» EXERCISE DATA
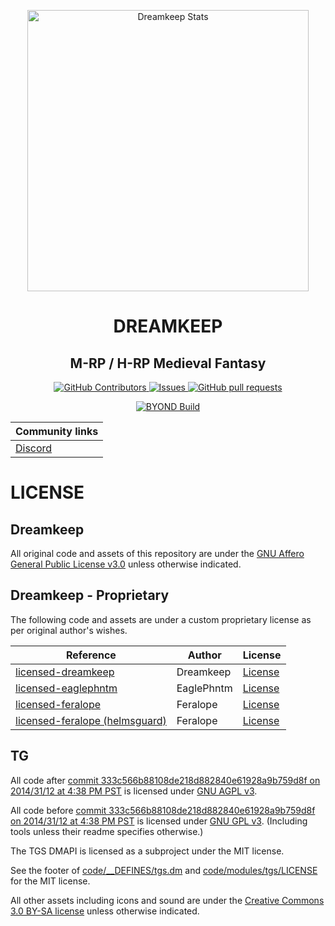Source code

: <p align="center">
 <img width="450px" src="https://images2.imgbox.com/ee/79/eFJUhh4w_o.png" align="center" alt="Dreamkeep Stats" />
 <h1 align="center">DREAMKEEP</h1>
 <h2 align="center">M-RP / H-RP Medieval Fantasy</h2>
</p>

<p align="center">
    <a href="https://github.com/StoneHedgeSS13/StoneHedge/graphs/contributors">
      <img alt="GitHub Contributors" src="https://img.shields.io/github/contributors/StoneHedgeSS13/StoneHedge" />
    </a>
    <a href="https://github.com/StoneHedgeSS13/StoneHedge/issues">
      <img alt="Issues" src="https://img.shields.io/github/issues/StoneHedgeSS13/StoneHedge?color=0088ff" />
    </a>
    <a href="https://github.com/StoneHedgeSS13/StoneHedge/pulls">
      <img alt="GitHub pull requests" src="https://img.shields.io/github/issues-pr/StoneHedgeSS13/StoneHedge?color=0088ff" />
    </a>
</p>

<p align="center">
	<a href="https://github.com/StoneHedgeSS13/StoneHedge/actions/workflows/ci_suite.yml">
      <img alt="BYOND Build" src="https://github.com/StoneHedgeSS13/StoneHedge/actions/workflows/ci_suite.yml/badge.svg" />
    </a>
</p>

<div align="center">

| Community links                   |
|----------------------------------|
| [Discord](https://discord.gg/vJDHxXbqvv)                          |

</div>

# LICENSE

## Dreamkeep

All original code and assets of this repository are under the [GNU Affero General Public License v3.0](https://www.gnu.org/licenses/agpl-3.0.en.html) unless otherwise indicated.

## Dreamkeep - Proprietary

The following code and assets are under a custom proprietary license as per original author's wishes.

| Reference                                    | Author        |   License  |
|----------------------------------------------|---------------|------------|
| [licensed-dreamkeep](https://github.com/StoneHedgeSS13/StoneHedge/tree/main/modular_stonehedge/licensed-dreamkeep)                   | Dreamkeep    | [License](https://github.com/StoneHedgeSS13/StoneHedge/tree/main/modular_stonehedge/licensed-dreamkeep/LICENSE.md)|
| [licensed-eaglephntm](https://github.com/StoneHedgeSS13/StoneHedge/tree/main/modular_stonehedge/licensed-eaglephntm)                   | EaglePhntm    | [License](https://github.com/StoneHedgeSS13/StoneHedge/tree/main/modular_stonehedge/licensed-eaglephntm/LICENSE.md)|
| [licensed-feralope](https://github.com/StoneHedgeSS13/StoneHedge/tree/main/modular_stonehedge/licensed-feralope)                   | Feralope    | [License](https://github.com/StoneHedgeSS13/StoneHedge/tree/main/modular_stonehedge/licensed-feralope/LICENSE.md)|
| [licensed-feralope (helmsguard)](https://github.com/StoneHedgeSS13/StoneHedge/tree/main/modular_helmsguard/licensed-feralope)                   | Feralope    | [License](https://github.com/StoneHedgeSS13/StoneHedge/tree/main/modular_helmsguard/licensed-feralope/LICENSE.md)|

## TG

All code after [commit 333c566b88108de218d882840e61928a9b759d8f on 2014/31/12 at 4:38 PM PST](https://github.com/tgstation/tgstation/commit/333c566b88108de218d882840e61928a9b759d8f) is licensed under [GNU AGPL v3](https://www.gnu.org/licenses/agpl-3.0.html).

All code before [commit 333c566b88108de218d882840e61928a9b759d8f on 2014/31/12 at 4:38 PM PST](https://github.com/tgstation/tgstation/commit/333c566b88108de218d882840e61928a9b759d8f) is licensed under [GNU GPL v3](https://www.gnu.org/licenses/gpl-3.0.html).
(Including tools unless their readme specifies otherwise.)

The TGS DMAPI is licensed as a subproject under the MIT license.

See the footer of [code/__DEFINES/tgs.dm](./code/__DEFINES/tgs.dm) and [code/modules/tgs/LICENSE](./code/modules/tgs/LICENSE) for the MIT license.

All other assets including icons and sound are under the [Creative Commons 3.0 BY-SA license](https://creativecommons.org/licenses/by-sa/3.0/) unless otherwise indicated.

» WHAT TO WORK ON
An exact reproduction of the data above is required, with every picture removed.

» EXERCISE RESULT
Source code

: <p align="center">
 <img width="450px" src="https://images2.imgbox.com/ee/79/eFJUhh4w_o.png" align="center" alt="Dreamkeep Stats" />
 <h1 align="center">DREAMKEEP</h1>
 <h2 align="center">M-RP / H-RP Medieval Fantasy</h2>
</p>

<p align="center">
    <a href="https://github.com/StoneHedgeSS13/StoneHedge/graphs/contributors">
      <img alt="GitHub Contributors" src="https://img.shields.io/github/contributors/StoneHedgeSS13/StoneHedge" />
    </a>
    <a href="https://github.com/StoneHedgeSS13/StoneHedge/issues">
      <img alt="Issues" src="https://img.shields.io/github/issues/StoneHedgeSS13/StoneHedge?color=0088ff" />
    </a>
    <a href="https://github.com/StoneHedgeSS13/StoneHedge/pulls">
      <img alt="GitHub pull requests" src="https://img.shields.io/github/issues-pr/StoneHedgeSS13/StoneHedge?color=0088ff" />
    </a>
</p>

<p align="center">
	<a href="https://github.com/StoneHedgeSS13/StoneHedge/actions/workflows/ci_suite.yml">
      <img alt="BYOND Build" src="https://github.com/StoneHedgeSS13/StoneHedge/actions/workflows/ci_suite.yml/badge.svg" />
    </a>
</p>

<div align="center">

| Community links                   |
|----------------------------------|
| [Discord](https://discord.gg/vJDHxXbqvv)                          |

</div>

# LICENSE

## Dreamkeep

All original code and assets of this repository are under the [GNU Affero General Public License v3.0](https://www.gnu.org/licenses/agpl-3.0.en.html) unless otherwise indicated.

## Dreamkeep - Proprietary

The following code and assets are under a custom proprietary license as per original author's wishes.

| Reference                                    | Author        |   License  |
|----------------------------------------------|---------------|------------|
| [licensed-dreamkeep](https://github.com/StoneHedgeSS13/StoneHedge/tree/main/modular_stonehedge/licensed-dreamkeep)                   | Dreamkeep    | [License](https://github.com/StoneHedgeSS13/StoneHedge/tree/main/modular_stonehedge/licensed-dreamkeep/LICENSE.md)|
| [licensed-eaglephntm](https://github.com/StoneHedgeSS13/StoneHedge/tree/main/modular_stonehedge/licensed-eaglephntm)                   | EaglePhntm    | [License](https://github.com/StoneHedgeSS13/StoneHedge/tree/main/modular_stonehedge/licensed-eaglephntm/LICENSE.md)|
| [licensed-feralope](https://github.com/StoneHedgeSS13/StoneHedge/tree/main/modular_stonehedge/licensed-feralope)                   | Feralope    | [License](https://github.com/StoneHedgeSS13/StoneHedge/tree/main/modular_stonehedge/licensed-feralope/LICENSE.md)|
| [licensed-feralope (helmsguard)](https://github.com/StoneHedgeSS13/StoneHedge/tree/main/modular_helmsguard/licensed-feralope)                   | Feralope    | [License](https://github.com/StoneHedgeSS13/StoneHedge/tree/main/modular_helmsguard/licensed-feralope/LICENSE.md)|

## TG

All code after [commit 333c566b88108de218d882840e61928a9b759d8f on 2014/31/12 at 4:38 PM PST](https://github.com/tgstation/tgstation/commit/333c566b88108de218d882840e61928a9b759d8f) is licensed under [GNU AGPL v3](https://www.gnu.org/licenses/agpl-3.0.html).

All code before [commit 333c566b88108de218d882840e61928a9b759d8f on 2014/31/12 at 4:38 PM PST](https://github.com/tgstation/tgstation/commit/333c566b88108de218d882840e61928a9b759d8f) is licensed under [GNU GPL v3](https://www.gnu.org/licenses/gpl-3.0.html).
(Including tools unless their readme specifies otherwise.)

The TGS DMAPI is licensed as a subproject under the MIT license.

See the footer of [code/__DEFINES/tgs.dm](./code/__DEFINES/tgs.dm) and [code/modules/tgs/LICENSE](./code/modules/tgs/LICENSE) for the MIT license.

All other assets including icons and sound are under the [Creative Commons 3.0 BY-SA license](https://creativecommons.org/licenses/by-sa/3.0/) unless otherwise indicated.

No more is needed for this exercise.